- [About this task] Out of the records below, copy all lines in which the word "Italy" occurs.

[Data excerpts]
—————

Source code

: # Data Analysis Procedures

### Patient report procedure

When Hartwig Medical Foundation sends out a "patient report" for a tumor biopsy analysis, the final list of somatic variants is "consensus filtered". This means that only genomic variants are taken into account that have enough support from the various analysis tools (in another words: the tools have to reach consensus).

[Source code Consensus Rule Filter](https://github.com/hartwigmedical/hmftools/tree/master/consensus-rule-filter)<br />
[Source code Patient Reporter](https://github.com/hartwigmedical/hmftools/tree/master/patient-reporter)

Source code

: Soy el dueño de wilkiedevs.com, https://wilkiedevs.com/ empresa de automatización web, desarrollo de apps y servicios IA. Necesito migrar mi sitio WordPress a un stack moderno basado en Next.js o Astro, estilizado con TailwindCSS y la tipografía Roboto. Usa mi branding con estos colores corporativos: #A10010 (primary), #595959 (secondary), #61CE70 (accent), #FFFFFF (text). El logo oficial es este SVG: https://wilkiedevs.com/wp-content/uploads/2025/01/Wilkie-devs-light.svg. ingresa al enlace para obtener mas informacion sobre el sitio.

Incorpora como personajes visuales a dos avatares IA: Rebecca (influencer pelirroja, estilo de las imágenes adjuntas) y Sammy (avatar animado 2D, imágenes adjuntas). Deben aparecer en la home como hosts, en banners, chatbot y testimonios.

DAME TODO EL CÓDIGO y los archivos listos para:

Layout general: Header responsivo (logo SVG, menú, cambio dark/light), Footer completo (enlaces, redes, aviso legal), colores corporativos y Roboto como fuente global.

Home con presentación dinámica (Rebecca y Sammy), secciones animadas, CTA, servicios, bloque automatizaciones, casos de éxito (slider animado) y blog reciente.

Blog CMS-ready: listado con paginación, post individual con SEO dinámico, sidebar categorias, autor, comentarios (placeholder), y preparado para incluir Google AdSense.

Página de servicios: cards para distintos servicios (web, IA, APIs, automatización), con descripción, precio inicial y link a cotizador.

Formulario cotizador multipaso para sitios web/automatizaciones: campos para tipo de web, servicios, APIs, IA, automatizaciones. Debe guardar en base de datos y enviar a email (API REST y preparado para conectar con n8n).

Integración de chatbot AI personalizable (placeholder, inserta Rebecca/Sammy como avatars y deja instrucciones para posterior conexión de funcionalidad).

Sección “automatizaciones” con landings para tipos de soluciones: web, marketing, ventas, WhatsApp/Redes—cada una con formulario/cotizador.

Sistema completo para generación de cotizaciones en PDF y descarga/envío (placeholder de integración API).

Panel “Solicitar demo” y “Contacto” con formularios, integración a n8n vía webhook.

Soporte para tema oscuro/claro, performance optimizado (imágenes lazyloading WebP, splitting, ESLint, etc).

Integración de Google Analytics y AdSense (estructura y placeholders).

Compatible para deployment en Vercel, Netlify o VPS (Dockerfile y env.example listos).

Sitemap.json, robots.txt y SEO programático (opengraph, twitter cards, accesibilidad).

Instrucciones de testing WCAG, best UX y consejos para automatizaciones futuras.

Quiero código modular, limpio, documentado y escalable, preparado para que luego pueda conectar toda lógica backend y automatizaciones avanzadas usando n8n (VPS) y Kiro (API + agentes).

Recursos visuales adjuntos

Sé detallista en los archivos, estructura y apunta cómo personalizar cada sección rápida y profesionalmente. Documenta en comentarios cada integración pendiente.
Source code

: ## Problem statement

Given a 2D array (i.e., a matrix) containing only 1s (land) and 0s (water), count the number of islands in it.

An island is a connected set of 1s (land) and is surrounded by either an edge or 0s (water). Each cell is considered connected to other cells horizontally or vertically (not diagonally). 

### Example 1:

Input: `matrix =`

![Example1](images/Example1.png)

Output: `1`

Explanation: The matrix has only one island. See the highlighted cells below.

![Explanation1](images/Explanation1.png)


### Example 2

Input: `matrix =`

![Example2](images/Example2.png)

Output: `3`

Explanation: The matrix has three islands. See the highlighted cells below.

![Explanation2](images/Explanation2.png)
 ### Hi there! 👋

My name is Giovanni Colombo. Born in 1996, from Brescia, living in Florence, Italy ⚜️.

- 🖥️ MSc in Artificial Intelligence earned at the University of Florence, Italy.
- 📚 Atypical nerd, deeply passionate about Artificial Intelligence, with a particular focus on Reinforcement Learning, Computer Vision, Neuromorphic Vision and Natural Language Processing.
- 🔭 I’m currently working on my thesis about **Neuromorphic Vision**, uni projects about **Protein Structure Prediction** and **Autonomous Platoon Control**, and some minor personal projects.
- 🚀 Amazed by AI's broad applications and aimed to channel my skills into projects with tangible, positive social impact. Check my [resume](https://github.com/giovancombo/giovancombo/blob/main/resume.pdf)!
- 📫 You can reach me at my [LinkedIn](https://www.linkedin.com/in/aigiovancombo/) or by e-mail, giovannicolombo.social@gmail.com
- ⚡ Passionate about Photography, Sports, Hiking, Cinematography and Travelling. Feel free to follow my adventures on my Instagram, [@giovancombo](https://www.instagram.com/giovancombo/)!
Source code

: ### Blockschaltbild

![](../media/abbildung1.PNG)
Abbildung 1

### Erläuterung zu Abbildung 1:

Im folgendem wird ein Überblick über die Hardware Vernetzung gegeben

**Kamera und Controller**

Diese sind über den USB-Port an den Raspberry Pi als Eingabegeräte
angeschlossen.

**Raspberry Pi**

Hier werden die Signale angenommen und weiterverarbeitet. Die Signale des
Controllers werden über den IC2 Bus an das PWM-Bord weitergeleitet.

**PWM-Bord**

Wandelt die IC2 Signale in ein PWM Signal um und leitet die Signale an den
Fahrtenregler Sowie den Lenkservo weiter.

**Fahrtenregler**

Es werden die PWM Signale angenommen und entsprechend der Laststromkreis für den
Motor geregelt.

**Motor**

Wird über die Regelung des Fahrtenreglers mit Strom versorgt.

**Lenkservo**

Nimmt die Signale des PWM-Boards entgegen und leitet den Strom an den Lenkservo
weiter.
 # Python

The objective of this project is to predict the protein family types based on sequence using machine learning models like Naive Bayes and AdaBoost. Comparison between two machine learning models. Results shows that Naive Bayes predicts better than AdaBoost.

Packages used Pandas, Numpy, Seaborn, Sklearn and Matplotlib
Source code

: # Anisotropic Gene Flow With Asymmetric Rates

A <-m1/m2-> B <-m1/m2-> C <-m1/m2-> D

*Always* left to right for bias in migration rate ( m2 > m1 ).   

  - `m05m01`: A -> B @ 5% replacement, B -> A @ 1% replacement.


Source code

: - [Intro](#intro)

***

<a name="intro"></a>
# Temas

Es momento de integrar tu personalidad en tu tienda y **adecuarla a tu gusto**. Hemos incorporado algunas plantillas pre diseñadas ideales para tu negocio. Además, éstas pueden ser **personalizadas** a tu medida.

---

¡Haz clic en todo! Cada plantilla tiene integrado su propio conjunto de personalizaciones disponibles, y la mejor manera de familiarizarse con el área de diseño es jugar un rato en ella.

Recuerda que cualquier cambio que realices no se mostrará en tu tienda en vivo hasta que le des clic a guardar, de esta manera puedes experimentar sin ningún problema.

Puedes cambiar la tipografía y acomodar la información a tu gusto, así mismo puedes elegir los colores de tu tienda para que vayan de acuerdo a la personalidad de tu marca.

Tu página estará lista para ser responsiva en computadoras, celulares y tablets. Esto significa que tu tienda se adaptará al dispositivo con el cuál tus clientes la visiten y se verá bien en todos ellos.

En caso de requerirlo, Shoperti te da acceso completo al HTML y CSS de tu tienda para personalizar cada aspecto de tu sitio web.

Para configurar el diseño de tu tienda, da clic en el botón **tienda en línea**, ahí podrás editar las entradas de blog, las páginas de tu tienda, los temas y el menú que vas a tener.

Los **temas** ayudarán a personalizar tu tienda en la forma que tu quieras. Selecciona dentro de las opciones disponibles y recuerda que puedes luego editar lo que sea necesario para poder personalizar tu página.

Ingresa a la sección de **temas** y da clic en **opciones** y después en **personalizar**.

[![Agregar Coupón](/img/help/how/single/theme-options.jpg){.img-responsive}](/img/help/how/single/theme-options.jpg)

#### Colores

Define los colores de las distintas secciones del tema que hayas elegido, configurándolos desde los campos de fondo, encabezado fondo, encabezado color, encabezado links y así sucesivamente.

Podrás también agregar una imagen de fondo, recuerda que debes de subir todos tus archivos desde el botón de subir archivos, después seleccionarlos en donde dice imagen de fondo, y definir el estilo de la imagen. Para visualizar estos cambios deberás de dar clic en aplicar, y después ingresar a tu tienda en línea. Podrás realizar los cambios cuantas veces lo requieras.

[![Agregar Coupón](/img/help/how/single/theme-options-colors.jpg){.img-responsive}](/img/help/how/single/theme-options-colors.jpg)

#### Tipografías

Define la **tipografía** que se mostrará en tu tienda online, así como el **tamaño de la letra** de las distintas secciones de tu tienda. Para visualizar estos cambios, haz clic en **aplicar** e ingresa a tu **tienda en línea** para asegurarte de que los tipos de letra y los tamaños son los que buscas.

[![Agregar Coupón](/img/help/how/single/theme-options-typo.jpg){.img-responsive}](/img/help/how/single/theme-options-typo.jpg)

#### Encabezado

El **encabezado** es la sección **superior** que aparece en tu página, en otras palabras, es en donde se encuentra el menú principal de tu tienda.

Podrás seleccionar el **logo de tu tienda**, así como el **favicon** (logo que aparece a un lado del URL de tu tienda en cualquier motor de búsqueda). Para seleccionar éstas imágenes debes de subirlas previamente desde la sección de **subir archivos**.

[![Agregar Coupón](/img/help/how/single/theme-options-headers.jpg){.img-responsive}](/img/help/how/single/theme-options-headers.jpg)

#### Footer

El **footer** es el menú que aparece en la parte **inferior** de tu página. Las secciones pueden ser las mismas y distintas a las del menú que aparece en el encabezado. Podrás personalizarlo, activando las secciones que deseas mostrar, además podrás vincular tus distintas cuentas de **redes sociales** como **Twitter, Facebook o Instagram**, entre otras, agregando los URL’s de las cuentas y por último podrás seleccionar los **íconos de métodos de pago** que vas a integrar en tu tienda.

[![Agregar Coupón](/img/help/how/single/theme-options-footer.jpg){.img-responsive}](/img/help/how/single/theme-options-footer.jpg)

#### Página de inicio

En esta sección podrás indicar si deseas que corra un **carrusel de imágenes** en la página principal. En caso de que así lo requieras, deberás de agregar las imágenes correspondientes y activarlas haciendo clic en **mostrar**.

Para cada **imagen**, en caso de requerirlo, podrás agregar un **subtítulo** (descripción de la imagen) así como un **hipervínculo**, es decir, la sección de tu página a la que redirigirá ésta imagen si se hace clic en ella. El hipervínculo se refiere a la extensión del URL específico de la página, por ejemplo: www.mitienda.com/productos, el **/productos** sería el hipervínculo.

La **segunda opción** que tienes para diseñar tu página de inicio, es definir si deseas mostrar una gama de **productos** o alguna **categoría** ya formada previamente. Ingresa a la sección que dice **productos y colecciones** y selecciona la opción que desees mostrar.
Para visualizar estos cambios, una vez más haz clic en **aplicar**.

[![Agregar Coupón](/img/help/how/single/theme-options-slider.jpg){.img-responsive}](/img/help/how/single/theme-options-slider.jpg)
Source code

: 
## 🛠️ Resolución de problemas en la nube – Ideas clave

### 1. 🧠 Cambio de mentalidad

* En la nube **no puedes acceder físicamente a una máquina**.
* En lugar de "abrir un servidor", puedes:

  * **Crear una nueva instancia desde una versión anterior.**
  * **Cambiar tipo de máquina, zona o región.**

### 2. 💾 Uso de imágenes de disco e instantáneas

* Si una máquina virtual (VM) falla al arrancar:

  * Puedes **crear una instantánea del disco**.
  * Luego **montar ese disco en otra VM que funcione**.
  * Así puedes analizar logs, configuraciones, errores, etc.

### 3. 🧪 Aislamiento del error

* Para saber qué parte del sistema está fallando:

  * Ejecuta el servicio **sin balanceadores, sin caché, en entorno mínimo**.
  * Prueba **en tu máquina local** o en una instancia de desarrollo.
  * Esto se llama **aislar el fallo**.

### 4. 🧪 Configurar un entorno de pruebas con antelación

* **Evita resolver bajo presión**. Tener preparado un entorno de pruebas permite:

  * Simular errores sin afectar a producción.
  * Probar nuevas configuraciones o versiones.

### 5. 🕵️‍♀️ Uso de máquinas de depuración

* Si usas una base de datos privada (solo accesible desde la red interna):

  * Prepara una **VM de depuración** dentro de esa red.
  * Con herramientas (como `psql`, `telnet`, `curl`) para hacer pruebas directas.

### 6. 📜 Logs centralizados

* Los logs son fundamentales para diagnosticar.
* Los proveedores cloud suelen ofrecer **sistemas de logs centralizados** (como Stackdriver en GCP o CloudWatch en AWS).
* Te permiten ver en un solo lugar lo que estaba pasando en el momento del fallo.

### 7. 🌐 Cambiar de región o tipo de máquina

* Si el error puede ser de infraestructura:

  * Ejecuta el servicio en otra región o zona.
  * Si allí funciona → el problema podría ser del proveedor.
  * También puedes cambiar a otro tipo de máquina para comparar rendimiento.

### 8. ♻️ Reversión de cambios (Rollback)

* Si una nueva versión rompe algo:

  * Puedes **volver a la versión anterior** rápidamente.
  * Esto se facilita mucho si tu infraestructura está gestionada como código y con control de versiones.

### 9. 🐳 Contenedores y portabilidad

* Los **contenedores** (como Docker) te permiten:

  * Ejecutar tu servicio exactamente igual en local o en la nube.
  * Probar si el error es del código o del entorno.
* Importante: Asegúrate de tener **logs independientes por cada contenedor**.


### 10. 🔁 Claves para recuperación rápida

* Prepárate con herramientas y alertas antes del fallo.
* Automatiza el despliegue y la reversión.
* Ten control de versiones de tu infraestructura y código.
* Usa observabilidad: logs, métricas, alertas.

—————

- [Response area]
My name is Giovanni Colombo. Born in 1996, from Brescia, living in Florence, Italy ⚜️.
- 🖥️ MSc in Artificial Intelligence earned at the University of Florence, Italy.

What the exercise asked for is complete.